Advertisement

World should appreciate the role of rural women

Friday October 15 2021
New Content Item (1)

Senator Rasha Kelej (C) with African first ladies. PHOTO | COURTESY | MERCK FOUNDATION

By The Citizen Reporter

Today the world marks United Nations’ International Day of Rural Women (IDRW) in ways more than one. But, it must be made clear at the outset that IDRW is NOT a public holiday when, for example, people in urban centres can laze, loll, lounge and loaf the day away even as rural dwellers – especially women and girls – sweat and swelter to feed families and the world at large.

Dedicated to the billions of women who live, work and die in remote, rural places the world over, IDRW is intended to celebrate the achievements and contributions of women to Society – and, especially, to agriculture in particular, and socioeconomic development in general.

Established by the UN General Assembly in its Resolution 62/136 of December 18, 2007, IDRW “recognises the critical role and contribution of rural women, including indigenous women, in enhancing agricultural and rural development, improving food security and eradicating rural poverty”.

The first IDRW was observed on October 15, 2008. But, the idea of honouring rural women with a Special Day was first mooted at the Fourth World Conference on Women in Beijing, China, in 1995…

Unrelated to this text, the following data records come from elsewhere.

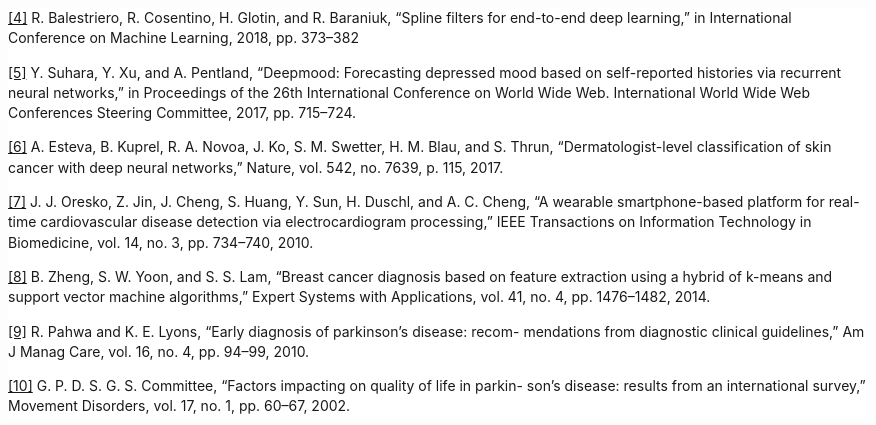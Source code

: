 <a name="4"></a> [[4]](#4) R. Balestriero, R. Cosentino, H. Glotin, and R. Baraniuk, “Spline filters for end-to-end deep learning,” in International Conference on Machine Learning, 2018, pp. 373–382

<a name="5"></a> [[5]](#5) Y. Suhara, Y. Xu, and A. Pentland, “Deepmood: Forecasting depressed mood based on self-reported histories via recurrent neural networks,” in Proceedings of the 26th International Conference on World Wide Web. International World Wide Web Conferences Steering Committee, 2017, pp. 715–724.

<a name="6"></a> [[6]](#6) A. Esteva, B. Kuprel, R. A. Novoa, J. Ko, S. M. Swetter, H. M. Blau, and S. Thrun, “Dermatologist-level classification of skin cancer with deep neural networks,” Nature, vol. 542, no. 7639, p. 115, 2017.

<a name="7"></a> [[7]](#7) J. J. Oresko, Z. Jin, J. Cheng, S. Huang, Y. Sun, H. Duschl, and A. C. Cheng, “A wearable smartphone-based platform for real-time cardiovascular disease detection via electrocardiogram processing,” IEEE Transactions on Information Technology in Biomedicine, vol. 14, no. 3, pp. 734–740, 2010.

<a name="8"></a> [[8]](#8) B. Zheng, S. W. Yoon, and S. S. Lam, “Breast cancer diagnosis based on feature extraction using a hybrid of k-means and support vector machine algorithms,” Expert Systems with Applications, vol. 41, no. 4, pp. 1476–1482, 2014.

<a name="9"></a> [[9]](#9) R. Pahwa and K. E. Lyons, “Early diagnosis of parkinson’s disease: recom- mendations from diagnostic clinical guidelines,” Am J Manag Care, vol. 16, no. 4, pp. 94–99, 2010.

<a name="10"></a> [[10]](#10) G. P. D. S. G. S. Committee, “Factors impacting on quality of life in parkin- son’s disease: results from an international survey,” Movement Disorders, vol. 17, no. 1, pp. 60–67, 2002.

And, we are glad to say that the Beijing Conference’s secretary general was none other than the Tanzanian Gertrude Mongela, the first President (2004-2009) of the Johannesburg (South Africa)-based Pan-African Parliament.

October 15 was deliberately chosen as IDRW basically because it is on the eve of World Food Day of the United Nations’ Food and Agricultural Organisation, October 16 – thus further highlighting rural women’s role in food systems, including food production and security.

Advertisement

Strength and achievements

Since then, International Day of Rural Women is observed in many countries of the world to honour and celebrate the strength and achievements of these women in the sustainability of rural households and the general well-being of the community.

Commenting on this, the Dar es Salaam-based Legal and Human Rights Centre (LHRC) said, “...member states of the United Nations – Rwanda included – are urged to work in collaboration with other civil society organisations (CSOs) and UN institutions to improve the situation of rural women, including indigenous women, in their national, regional and global development strategies…”

It is estimated that 43 percent of the world’s agricultural workforce are women – with the one billion people who live in abject poverty as a matter of course concentrated in rural areas.

Hence the need to recognise, appreciate and help to bolster the roles played by rural women (and girls) in feeding their families, local communities and the world at large.

This is especially the case on the ground in this day and age when the seemingly relentless world climate change and global pandemics the likes of the viral Covid-19 malady continue to ravage and savage humanity and economies as if there were no tomorrow.

We must also strive to reduce the negatives that seem to mainly work against women, such as gender inequality and gender-based violence.

If nothing else, doing this would undoubtedly free women – both rural and urban – from defensive preoccupations and concentrate more on fully contributing to all-inclusive, all-round sustainable socioeconomic development.